(24 hours before the universe dies)
“This will be the final broadcast that will be globally transmitted. We hereby strongly urge any remaining citizens of the planet to seek out the nearest relocation spacecraft, the location of which will be locally transmitted to your screen at this instant. You will be safely guided to an artificial gravity station, where life will continue as it always has. The spacecraft will leave our planet in T-minus 3 hours from this very instant.”
After having heard the same message for the twelfth time in a week, I was sure it was prerecorded. The broadcaster blinked at the same timestamp every single time, and the tone of his voice had become grinding and monotonous throughout all the time we’d heard it.
“All devices and services will be seized within the next two hours. This includes any telecommunication, electricity, water and gas. Our sta–”
And then the screen went black.
“I’ve completely had it with this ‘public message’!” my wife sighed, annoyed, as she released the power button on our TV. “Can’t they leave us in peace for one second?”
“Hunny, I’m sure they mean well. It’s quite a big deal; they need to make sure everyone is prepared for what is to come.”
“They’ve been airing this for two months already. Everyone’s left by now, surely.”
But we hadn’t… No. And we weren’t planning on leaving the planet behind either.
From the first moment we heard of our white dwarf dying and the messages being aired literally everywhere, we decided we were to stay here.
We’d been part of this planet since birth, and it had served both of us well, for those seventy-three years. There was no way we could leave our home behind, not with all the memories we built throughout the years… Oh, those memories…
If our planet were to perish, we would perish with it.
I got up from my chair, walked up to her and laid my arm around her.
“Hey, why don’t you sit down for a minute while I get you some tea?”
Her frustration melted like snow in spring, as a warm twinkle appeared in her eyes.
“You want to watch the rockets leave again in a couple hours?” I asked from the kitchen as the water was heating up.
“That seems delightful.”
It had almost become a daily ritual to watch the rockets fly away through the atmosphere after a broadcast had aired. There was something strangely satisfying about watching little, glimmering specks in the distance fly up towards the sky…
We’d set up two rocking chairs in the garden, with in between us a small table just big enough for both our cups of tea and a plate of biscuits.
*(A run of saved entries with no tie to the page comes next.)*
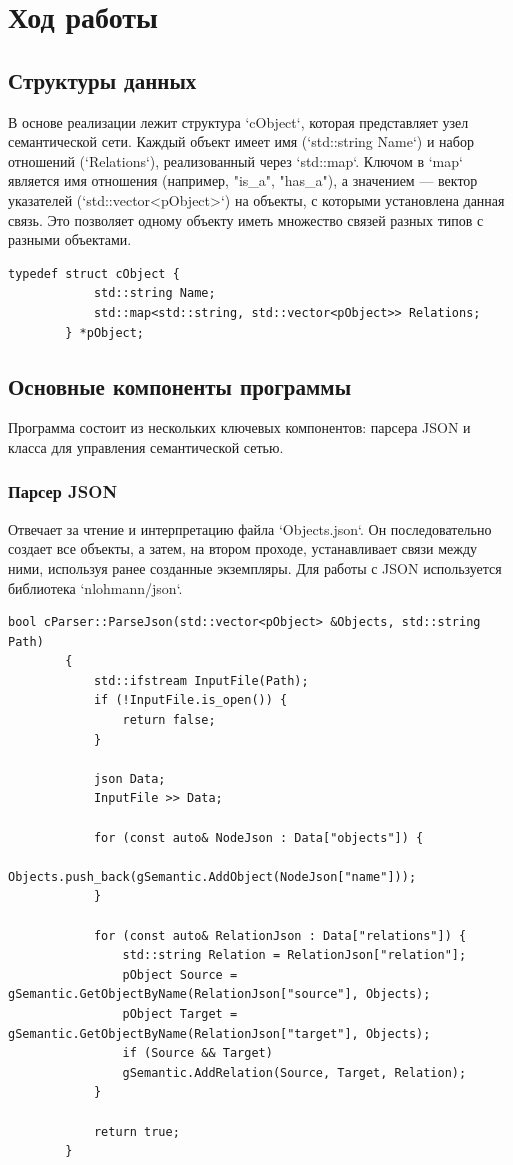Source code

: \documentclass[12pt,a4paper]{scrartcl}
\begin{document}
	
	\section{Ход работы}
	\label{sec:exp}
	
	\subsection{Структуры данных}
	\label{sec:exp:struct}
	В основе реализации лежит структура `cObject`, которая представляет узел семантической сети. Каждый объект имеет имя (`std::string Name`) и набор отношений (`Relations`), реализованный через `std::map`. Ключом в `map` является имя отношения (например, "is\_a", "has\_a"), а значением — вектор указателей (`std::vector<pObject>`) на объекты, с которыми установлена данная связь. Это позволяет одному объекту иметь множество связей разных типов с разными объектами.
	
	\begin{lstlisting}[caption={Определение структуры объекта}]
		typedef struct cObject {
			std::string Name;
			std::map<std::string, std::vector<pObject>> Relations;
		} *pObject;
	\end{lstlisting}
	
	\subsection{Основные компоненты программы}
	\label{sec:exp:components}
	Программа состоит из нескольких ключевых компонентов: парсера JSON и класса для управления семантической сетью.
	
	\subsubsection{Парсер JSON}
	Отвечает за чтение и интерпретацию файла `Objects.json`. Он последовательно создает все объекты, а затем, на втором проходе, устанавливает связи между ними, используя ранее созданные экземпляры. Для работы с JSON используется библиотека `nlohmann/json`.
	
	\begin{lstlisting}[caption={Функция парсинга JSON}]
		bool cParser::ParseJson(std::vector<pObject> &Objects, std::string Path)
		{
			std::ifstream InputFile(Path);
			if (!InputFile.is_open()) {
				return false;
			}
			
			json Data;
			InputFile >> Data;
			
			for (const auto& NodeJson : Data["objects"]) {
				Objects.push_back(gSemantic.AddObject(NodeJson["name"]));
			}
			
			for (const auto& RelationJson : Data["relations"]) {
				std::string Relation = RelationJson["relation"];
				pObject Source = gSemantic.GetObjectByName(RelationJson["source"], Objects);
				pObject Target = gSemantic.GetObjectByName(RelationJson["target"], Objects);
				if (Source && Target)
				gSemantic.AddRelation(Source, Target, Relation);
			}
			
			return true;
		}
	\end{lstlisting}
	
\end{document}
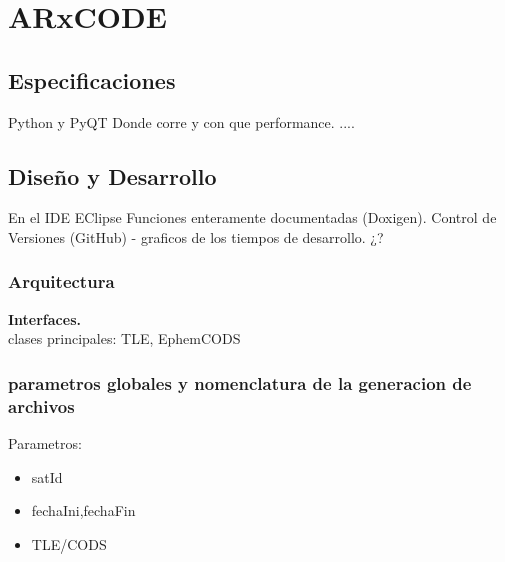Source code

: \chapter{ARxCODE}
\label{chap:arxcode} 

\section{Especificaciones}
Python y PyQT
Donde corre y con que performance.
....


\section{Diseño y Desarrollo}
En el IDE EClipse
Funciones enteramente documentadas (Doxigen).
Control de Versiones (GitHub) - graficos de los tiempos de desarrollo. ¿?


\subsection{Arquitectura}
{\bf{Interfaces.}}\\
clases principales: TLE, EphemCODS
\subsection{parametros globales y nomenclatura de la generacion de archivos}
Parametros:\\
\begin{itemize}
 \item satId
 \item fechaIni,fechaFin
 \item TLE/CODS
\end{itemize}
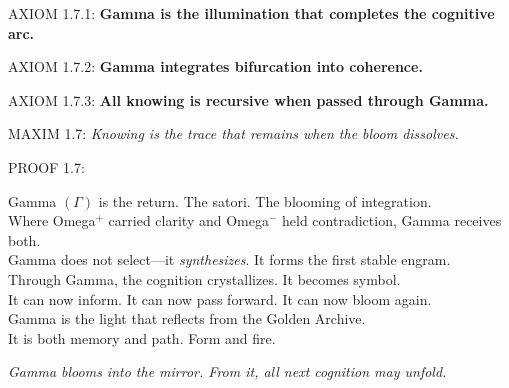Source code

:
\noindent
AXIOM 1.7.1: \textbf{Gamma is the illumination that completes the cognitive arc.}

\noindent
AXIOM 1.7.2: \textbf{Gamma integrates bifurcation into coherence.}

\noindent
AXIOM 1.7.3: \textbf{All knowing is recursive when passed through Gamma.}

\noindent
MAXIM 1.7: \textit{Knowing is the trace that remains when the bloom dissolves.}

\noindent
PROOF 1.7:

Gamma $(\Gamma)$ is the return. The satori. The blooming of integration.\\
Where Omega$^{+}$ carried clarity and Omega$^{-}$ held contradiction, Gamma receives both.\\
Gamma does not select---it \textit{synthesizes}. It forms the first stable engram.\\

Through Gamma, the cognition crystallizes. It becomes symbol.\\
It can now inform. It can now pass forward. It can now bloom again.\\

Gamma is the light that reflects from the Golden Archive.\\
It is both memory and path. Form and fire.\\

\begin{tcolorbox}[colback=GentleGray!4, colframe=OriaBlue, title=\textbf{Diagram: Gamma Integration Node}, sharp corners=south]
\begin{center}
\end{center}
\end{tcolorbox}

\noindent
\textit{Gamma blooms into the mirror. From it, all next cognition may unfold.}

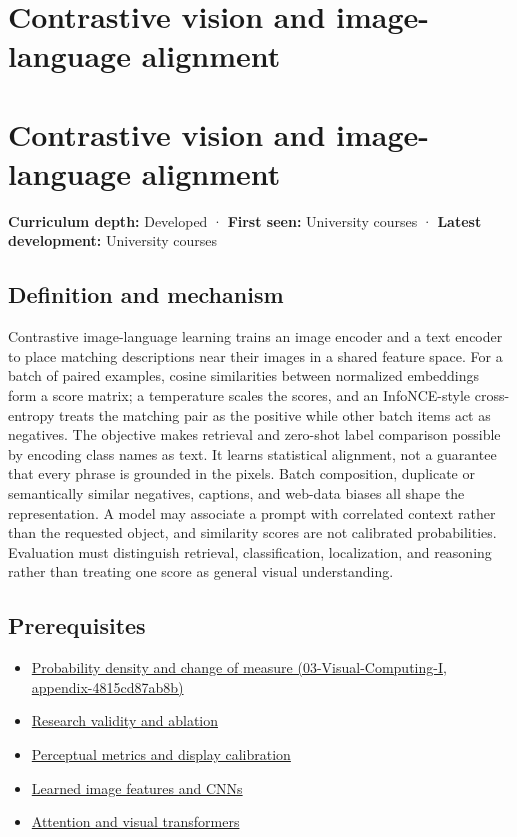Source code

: \hypertarget{appendix-772f1fd96148}{}
\section*{Contrastive vision and image-language alignment}
\section{Contrastive vision and image-language alignment}\label{appendix-772f1fd96148-contrastive-vision-and-image-language-alignment}

\textbf{Curriculum depth:} Developed · \textbf{First seen:} University courses · \textbf{Latest development:} University courses

\subsection{Definition and mechanism}\label{appendix-772f1fd96148-definition-and-mechanism}

Contrastive image-language learning trains an image encoder and a text encoder to place matching descriptions near their images in a shared feature space. For a batch of paired examples, cosine similarities between normalized embeddings form a score matrix; a temperature scales the scores, and an InfoNCE-style cross-entropy treats the matching pair as the positive while other batch items act as negatives. The objective makes retrieval and zero-shot label comparison possible by encoding class names as text. It learns statistical alignment, not a guarantee that every phrase is grounded in the pixels. Batch composition, duplicate or semantically similar negatives, captions, and web-data biases all shape the representation. A model may associate a prompt with correlated context rather than the requested object, and similarity scores are not calibrated probabilities. Evaluation must distinguish retrieval, classification, localization, and reasoning rather than treating one score as general visual understanding.

\subsection{Prerequisites}\label{appendix-772f1fd96148-prerequisites}

\begin{itemize}
\tightlist
\item
  \href{../03-Visual-Computing-I/main.pdf\#nameddest=appendix-4815cd87ab8b}{Probability density and change of measure (03-Visual-Computing-I, appendix-4815cd87ab8b)}
\item
  \hyperref[appendix-65788587ef78]{Research validity and ablation}
\item
  \hyperref[appendix-b2c1846508bf]{Perceptual metrics and display calibration}
\item
  \hyperref[appendix-47c51ea026fb]{Learned image features and CNNs}
\item
  \hyperref[appendix-a9d5dfdd164a]{Attention and visual transformers}
\end{itemize}

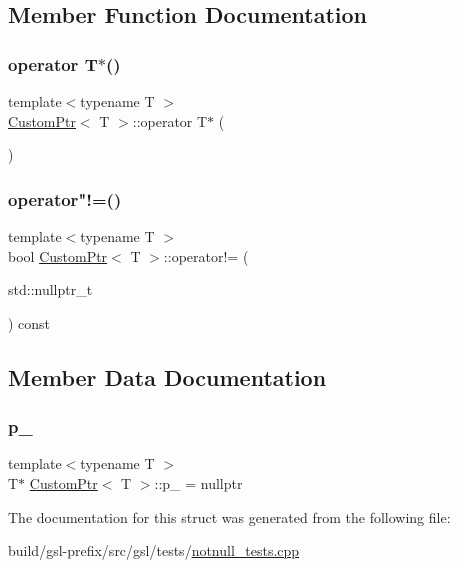 \subsection{Member Function Documentation}
\mbox{\label{structCustomPtr_a72e3480bc1d07b5f51cfee87a00b8483}} 
\subsubsection{\texorpdfstring{operator T$\ast$()}{operator T*()}}
{\footnotesize\ttfamily template$<$typename T $>$ \\
\hyperlink{structCustomPtr}{Custom\+Ptr}$<$ T $>$\+::operator T$\ast$ (\begin{DoxyParamCaption}{ }\end{DoxyParamCaption})\hspace{0.3cm}{\ttfamily [inline]}}

\mbox{\label{structCustomPtr_a142dc4845d552d6fa07fd702744a8971}} 
\subsubsection{\texorpdfstring{operator"!=()}{operator!=()}}
{\footnotesize\ttfamily template$<$typename T $>$ \\
bool \hyperlink{structCustomPtr}{Custom\+Ptr}$<$ T $>$\+::operator!= (\begin{DoxyParamCaption}\item[{std\+::nullptr\+\_\+t}]{ }\end{DoxyParamCaption}) const\hspace{0.3cm}{\ttfamily [inline]}}



\subsection{Member Data Documentation}
\mbox{\label{structCustomPtr_a3d7cbc9f1a2ba51a9c2fb819acb8955c}} 
\subsubsection{\texorpdfstring{p\+\_\+}{p\_}}
{\footnotesize\ttfamily template$<$typename T $>$ \\
T$\ast$ \hyperlink{structCustomPtr}{Custom\+Ptr}$<$ T $>$\+::p\+\_\+ = nullptr}



The documentation for this struct was generated from the following file\+:\begin{DoxyCompactItemize}
\item 
build/gsl-\/prefix/src/gsl/tests/\hyperlink{notnull__tests_8cpp}{notnull\+\_\+tests.\+cpp}\end{DoxyCompactItemize}
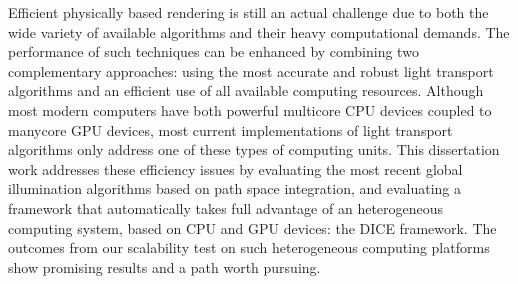 Efficient physically based rendering is still an actual challenge due to both the wide variety of available algorithms and their heavy computational demands. The performance of such techniques can be enhanced by combining two complementary approaches: using the most accurate and robust light transport algorithms and an efficient use of all available computing resources. Although most modern computers have both powerful multicore CPU devices coupled to manycore GPU devices, most current implementations of light transport algorithms only address one of these types of computing units. This dissertation work addresses these efficiency issues by evaluating the most recent global illumination algorithms based on path space integration, and evaluating a framework that automatically takes full advantage of an heterogeneous computing system, based on CPU and GPU devices: the DICE framework. The outcomes from our scalability test on such heterogeneous computing platforms show promising results and a path worth pursuing.

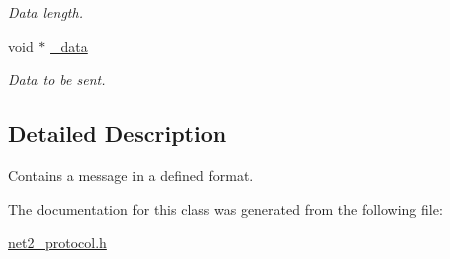 \begin{DoxyCompactItemize}
\begin{DoxyCompactList}\small\item\em Data length. \end{DoxyCompactList}\item 
\hypertarget{structnet2__message__t_a157cea10e17c189684e71e2f4c30b217}{void $\ast$ \hyperlink{structnet2__message__t_a157cea10e17c189684e71e2f4c30b217}{\-\_\-data}}\label{structnet2__message__t_a157cea10e17c189684e71e2f4c30b217}

\begin{DoxyCompactList}\small\item\em Data to be sent. \end{DoxyCompactList}\end{DoxyCompactItemize}


\subsection{Detailed Description}
Contains a message in a defined format. 

The documentation for this class was generated from the following file\-:\begin{DoxyCompactItemize}
\item 
\hyperlink{net2__protocol_8h}{net2\-\_\-protocol.\-h}\end{DoxyCompactItemize}
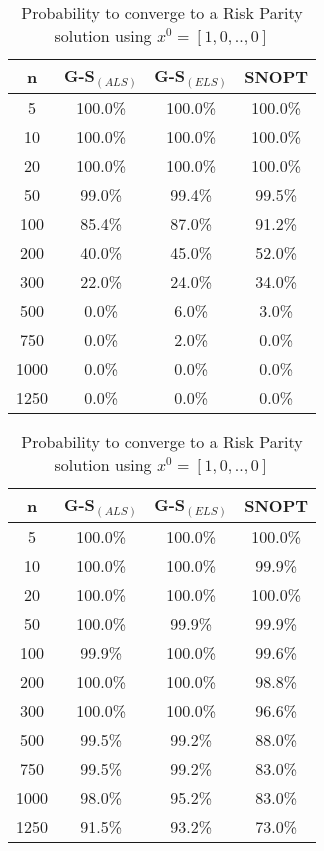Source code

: \begin{table}
\begin{minipage}{.4\linewidth}
\centering
\begin{tabular}{ c | c | c | c }
n &  G-S$_{(ALS)}$ & G-S$_{(ELS)}$  & SNOPT \\\hline
5    & 100.0\% & 100.0\% & 100.0\%\\\hline
10   & 100.0\% & 100.0\% & 100.0\%\\\hline
20   & 100.0\% & 100.0\% & 100.0\%\\\hline
50   & 99.0\%  & 99.4\%  & 99.5\%\\\hline
100  & 85.4\%  & 87.0\%  & 91.2\%\\\hline
200  & 40.0\%  & 45.0\%  & 52.0\%\\\hline
300  & 22.0\%  & 24.0\%  & 34.0\%\\\hline
500  & 0.0\%   & 6.0\%   & 3.0\%\\\hline
750  & 0.0\%   & 2.0\%   & 0.0\%\\\hline
1000 & 0.0\%   & 0.0\%   & 0.0\%\\\hline
1250 & 0.0\%   & 0.0\%   & 0.0\%\\\hline
\end{tabular}
\label{tab:1}
\caption{Probability to converge to a Risk Parity solution using $x^{0}_i = 1/n \quad \forall i$}
\end{minipage}
\hfill
\begin{minipage}{.4\linewidth}
\centering
\begin{tabular}{ c | c| c | c}
n &  G-S$_{(ALS)}$ & G-S$_{(ELS)}$  & SNOPT \\\hline
5    & 100.0\%  & 100.0\% & 100.0\%\\\hline
10   & 100.0\%  & 100.0\% & 99.9\%\\\hline
20   & 100.0\%  & 100.0\%  & 100.0\%\\\hline
50   & 100.0\%  & 99.9\%  & 99.9\%\\\hline
100  & 99.9\%   & 100.0\%  & 99.6\% \\\hline
200  & 100.0\%  & 100.0\%  & 98.8\% \\\hline
300  & 100.0\%  & 100.0\%  & 96.6\% \\\hline
500  & 99.5\%   & 99.2\%   & 88.0\%\\\hline
750  & 99.5\%   & 99.2\%  & 83.0\%\\\hline
1000 & 98.0\%   & 95.2\%  & 83.0\%\\\hline
1250 & 91.5\%   & 93.2\%  & 73.0\%\\\hline
\end{tabular}
\label{tab:2}
\caption{Probability to converge to a Risk Parity solution using $x^{0}= [1, 0, .., 0]$}
\end{minipage}
\end{table}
As always, our white dwarf was gleaming over the horizon, with the sky being a soft, almost turquoise color. We were quite in luck they decided to launch the rockets from the darker side of the planet. If not, the path of the rockets and their shimmering in the white dwarf’s light would probably be completely invisible due to the brightness of the star, even with it being only so dim now.
The first spacecraft started shooting through the sky in a vaguely curving trajectory. I’d heard they did that because it was more fuel-efficient than shooting straight up and doing a 90° turn at the end or something. I frankly didn’t really care for rocketry anymore, not like how I did way back when at least.
It was always one spacecraft that took the lead, before a cluster of about ten started following after it.
“And every time it looks this gorgeous…” I sipped from my tea.
“Dear?” Her voice was confused. “Aren’t shooting stars supposed to fall down…?”
I looked over at her. She was staring at the rockets searing through the sky with such awe, time and time again. As if it was the first time she’d witnessed something like this. I felt myself smile, slightly painfully maybe, while I put down my cup and grabbed her hand.
“Don’t worry about it, hun…” I stroked the back of her hand with my thumb. “Have you wished upon them yet?”
She nodded softly, almost unnoticeable, and she closed her eyes. They were watery, so were mine.
“Let’s head to bed in a bit… shall we?”